Last week's reader poll asked what you all thought about sex education in church. I asked: What role should the church take in sex education? The results are really not surprising. Most everyone said that the church should play a major role in sex education. 25% of you said that the church should help parents educate their own children. And the overwhelming majority (65%) said that the church should teach sex education in addition to parental and other sex education programs.
So here are some ideas for how to go about teaching sex education in the church:
Empowering parents for at-home sex education
Parents have stories to tell: Parents are the primary role model in the life of teenagers. It's important that they don't just rely on others to teach their own children. They have learned lessons in life about sex that would be valuable lessons to their own kids.
Have a workshop: It's also important for the church to help parents out here, since some people might need some help knowing how to go about it. Consider having a yearly workshop for parents. In the workshop share accurate and up-to-date information to parents about statistics on teenage sexual activity, as well as what resources are available for them.

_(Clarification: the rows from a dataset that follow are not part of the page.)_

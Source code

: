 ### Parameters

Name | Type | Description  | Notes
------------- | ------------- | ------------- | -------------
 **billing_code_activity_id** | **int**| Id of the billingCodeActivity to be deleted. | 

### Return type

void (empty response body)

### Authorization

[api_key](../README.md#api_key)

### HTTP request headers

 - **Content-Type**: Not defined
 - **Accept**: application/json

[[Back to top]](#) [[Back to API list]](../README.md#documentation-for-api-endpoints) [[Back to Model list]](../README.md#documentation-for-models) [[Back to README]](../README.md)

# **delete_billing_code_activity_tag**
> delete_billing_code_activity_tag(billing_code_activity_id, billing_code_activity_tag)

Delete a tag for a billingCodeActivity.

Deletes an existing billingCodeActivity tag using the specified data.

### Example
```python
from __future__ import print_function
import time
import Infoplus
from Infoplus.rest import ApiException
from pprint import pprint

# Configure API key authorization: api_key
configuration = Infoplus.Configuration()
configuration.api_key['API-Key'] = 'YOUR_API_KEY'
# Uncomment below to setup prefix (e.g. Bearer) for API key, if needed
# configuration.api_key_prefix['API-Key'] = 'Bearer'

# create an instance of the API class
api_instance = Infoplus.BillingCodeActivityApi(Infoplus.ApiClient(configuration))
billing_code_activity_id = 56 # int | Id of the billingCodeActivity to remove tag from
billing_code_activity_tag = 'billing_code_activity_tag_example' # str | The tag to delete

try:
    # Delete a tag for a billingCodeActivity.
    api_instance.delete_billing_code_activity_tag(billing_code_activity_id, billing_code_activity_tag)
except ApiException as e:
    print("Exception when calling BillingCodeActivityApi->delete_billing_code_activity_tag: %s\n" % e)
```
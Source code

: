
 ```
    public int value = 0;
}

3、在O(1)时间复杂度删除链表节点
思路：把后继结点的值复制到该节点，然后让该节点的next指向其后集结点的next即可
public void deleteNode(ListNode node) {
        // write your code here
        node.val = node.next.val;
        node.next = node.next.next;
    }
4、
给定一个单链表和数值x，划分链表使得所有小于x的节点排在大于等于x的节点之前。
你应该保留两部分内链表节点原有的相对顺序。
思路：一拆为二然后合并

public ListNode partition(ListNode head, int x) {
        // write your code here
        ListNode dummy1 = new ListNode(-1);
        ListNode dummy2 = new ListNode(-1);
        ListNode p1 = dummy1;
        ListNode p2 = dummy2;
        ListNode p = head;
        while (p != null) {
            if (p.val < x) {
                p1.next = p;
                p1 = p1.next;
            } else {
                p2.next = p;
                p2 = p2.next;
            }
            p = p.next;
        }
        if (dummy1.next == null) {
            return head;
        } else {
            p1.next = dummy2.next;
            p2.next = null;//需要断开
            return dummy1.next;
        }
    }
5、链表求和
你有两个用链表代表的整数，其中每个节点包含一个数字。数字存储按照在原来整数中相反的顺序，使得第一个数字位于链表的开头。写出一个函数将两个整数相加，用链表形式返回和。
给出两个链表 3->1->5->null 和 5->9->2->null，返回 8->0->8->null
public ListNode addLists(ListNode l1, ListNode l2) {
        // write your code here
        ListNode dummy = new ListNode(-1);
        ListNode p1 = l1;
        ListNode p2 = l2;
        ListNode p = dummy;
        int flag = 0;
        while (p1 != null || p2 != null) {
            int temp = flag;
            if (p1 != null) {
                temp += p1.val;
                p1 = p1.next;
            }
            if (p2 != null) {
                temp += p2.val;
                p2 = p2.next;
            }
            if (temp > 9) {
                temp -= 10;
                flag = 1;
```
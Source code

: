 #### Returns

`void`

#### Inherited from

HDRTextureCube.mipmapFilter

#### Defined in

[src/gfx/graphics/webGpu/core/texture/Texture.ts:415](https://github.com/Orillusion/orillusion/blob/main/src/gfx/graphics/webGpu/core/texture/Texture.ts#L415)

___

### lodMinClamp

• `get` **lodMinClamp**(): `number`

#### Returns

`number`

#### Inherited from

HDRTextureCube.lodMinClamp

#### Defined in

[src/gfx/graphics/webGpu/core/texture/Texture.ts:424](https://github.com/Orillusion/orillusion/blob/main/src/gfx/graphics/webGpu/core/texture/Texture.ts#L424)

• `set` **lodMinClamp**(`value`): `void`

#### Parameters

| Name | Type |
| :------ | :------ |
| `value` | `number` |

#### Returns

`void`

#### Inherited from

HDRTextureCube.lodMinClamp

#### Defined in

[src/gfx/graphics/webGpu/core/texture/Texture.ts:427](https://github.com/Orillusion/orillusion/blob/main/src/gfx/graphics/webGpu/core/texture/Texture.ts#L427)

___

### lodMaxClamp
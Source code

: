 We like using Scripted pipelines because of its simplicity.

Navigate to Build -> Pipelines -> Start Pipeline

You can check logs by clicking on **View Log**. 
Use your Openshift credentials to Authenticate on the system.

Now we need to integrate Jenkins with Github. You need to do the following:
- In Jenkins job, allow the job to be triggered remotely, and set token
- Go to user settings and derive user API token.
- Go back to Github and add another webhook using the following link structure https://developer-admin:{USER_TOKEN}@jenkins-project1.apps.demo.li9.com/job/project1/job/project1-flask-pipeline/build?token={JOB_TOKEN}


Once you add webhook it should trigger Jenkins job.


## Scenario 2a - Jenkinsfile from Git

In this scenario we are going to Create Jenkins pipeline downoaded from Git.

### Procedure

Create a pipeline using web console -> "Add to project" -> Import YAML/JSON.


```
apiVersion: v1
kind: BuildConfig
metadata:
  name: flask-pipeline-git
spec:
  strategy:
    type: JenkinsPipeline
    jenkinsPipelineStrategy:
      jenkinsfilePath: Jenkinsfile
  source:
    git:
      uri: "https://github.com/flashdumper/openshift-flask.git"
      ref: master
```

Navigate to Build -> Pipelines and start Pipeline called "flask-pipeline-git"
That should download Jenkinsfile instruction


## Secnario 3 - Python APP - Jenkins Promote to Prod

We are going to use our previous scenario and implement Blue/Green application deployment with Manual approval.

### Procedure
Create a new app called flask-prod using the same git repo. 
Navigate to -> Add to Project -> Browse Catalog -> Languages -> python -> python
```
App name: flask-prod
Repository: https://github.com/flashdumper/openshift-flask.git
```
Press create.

Rely on experience: Also consider having some parents who have talked to their own kids about sex share with other parents what it was like, perhaps what questions their kids might ask, and to give support (just to reassure them that they can do it). You can do this in the workshop or in other ways, like hanging a flyer up on a bulletin board in the church that says, "Need help talking to your kids about sex? Call ______________."
Teaching sex education in the church
A community of voices: Kids also need to hear about sex from other caring adults besides their parents. This is about raising kids as a community. Sometimes kids will listen to other people when they won't listen to their parents. And even if they do, it's a good idea to reinforce good values.
Offer an annual sex ed course: Consider having a yearly course for kids in the church reaching a certain age (the age should be pre-determined by the teacher and the parents together). Prior to the course, meet with the parents to discuss the materials their kids will be taught so there's no surprises. (I've even heard of another church here in Tulsa having the parents attend simultaneously, only in a separate room, and being taught the same material--this is a neat idea).
Cover all the bases: Consider having a doctor or nurse, someone who is professionally educated in medicine, discuss the physical/biological aspects of sexuality. A pastor should discuss the spiritual elements of sexuality. And it's always a good idea to present a good example. Have a married couple of good character and a long-lasting relationship to present discussion of what sexuality in marriage is like. It's also important to talk about rape (including date rape). Having a police officer or social worker who can share information about avoiding and dealing with these situations would be good. Make sure teenagers know what to do if it happens to them or someone they know. And sometimes testimonials are a good way to communicate. If your group of parents agree consider this approach: If there's someone you know who has had a damaging experience, and if they're comfortable sharing their story invite them to speak. Remember the key here in not to scare but to educate. Teaching about God's love and grace in these situations is also important.
These are just a few of many possible ways to go about sex education in your congregation. But don't neglect it. Some parents won't ever get around to it if they feel like they're going it alone. School and community based programs tend to overlook the spiritual aspect of sexuality. And a certain kind of sex education happens in the media whether we want it to or not.